> **ACTIVITY**
Comb through the entries for "Este" and pull out each line that holds it.

[Records from a data collection]
┄┄┄┄┄┄┄┄┄┄

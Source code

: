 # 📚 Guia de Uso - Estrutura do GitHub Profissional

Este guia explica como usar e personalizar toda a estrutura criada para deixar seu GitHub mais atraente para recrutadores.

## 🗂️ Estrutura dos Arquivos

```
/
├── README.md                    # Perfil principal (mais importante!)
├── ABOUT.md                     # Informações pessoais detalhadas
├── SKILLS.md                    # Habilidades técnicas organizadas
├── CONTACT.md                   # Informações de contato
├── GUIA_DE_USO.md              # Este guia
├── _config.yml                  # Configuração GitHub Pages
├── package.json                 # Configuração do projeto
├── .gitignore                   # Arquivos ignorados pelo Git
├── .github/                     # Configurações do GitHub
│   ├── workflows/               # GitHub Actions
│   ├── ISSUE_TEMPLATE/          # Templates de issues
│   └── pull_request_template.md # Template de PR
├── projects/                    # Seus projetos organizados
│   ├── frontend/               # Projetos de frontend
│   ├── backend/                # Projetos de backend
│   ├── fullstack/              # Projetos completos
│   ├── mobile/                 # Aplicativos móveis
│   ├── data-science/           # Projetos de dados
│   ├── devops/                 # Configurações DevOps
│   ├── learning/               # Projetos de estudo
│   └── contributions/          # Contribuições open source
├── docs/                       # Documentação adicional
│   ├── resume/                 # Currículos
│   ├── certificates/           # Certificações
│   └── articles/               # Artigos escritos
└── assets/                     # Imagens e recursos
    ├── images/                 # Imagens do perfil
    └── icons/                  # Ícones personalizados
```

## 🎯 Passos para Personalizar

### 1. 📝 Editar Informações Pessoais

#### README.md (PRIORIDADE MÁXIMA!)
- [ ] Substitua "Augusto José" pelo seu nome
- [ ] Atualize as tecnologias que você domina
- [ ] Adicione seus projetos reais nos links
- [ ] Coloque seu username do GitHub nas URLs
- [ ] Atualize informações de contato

┄┄┄┄┄┄┄┄┄┄

> **EXERCISE OUTPUT**
Este guia explica como usar e personalizar toda a estrutura criada para deixar seu GitHub mais atraente para recrutadores.
├── GUIA_DE_USO.md              # Este guia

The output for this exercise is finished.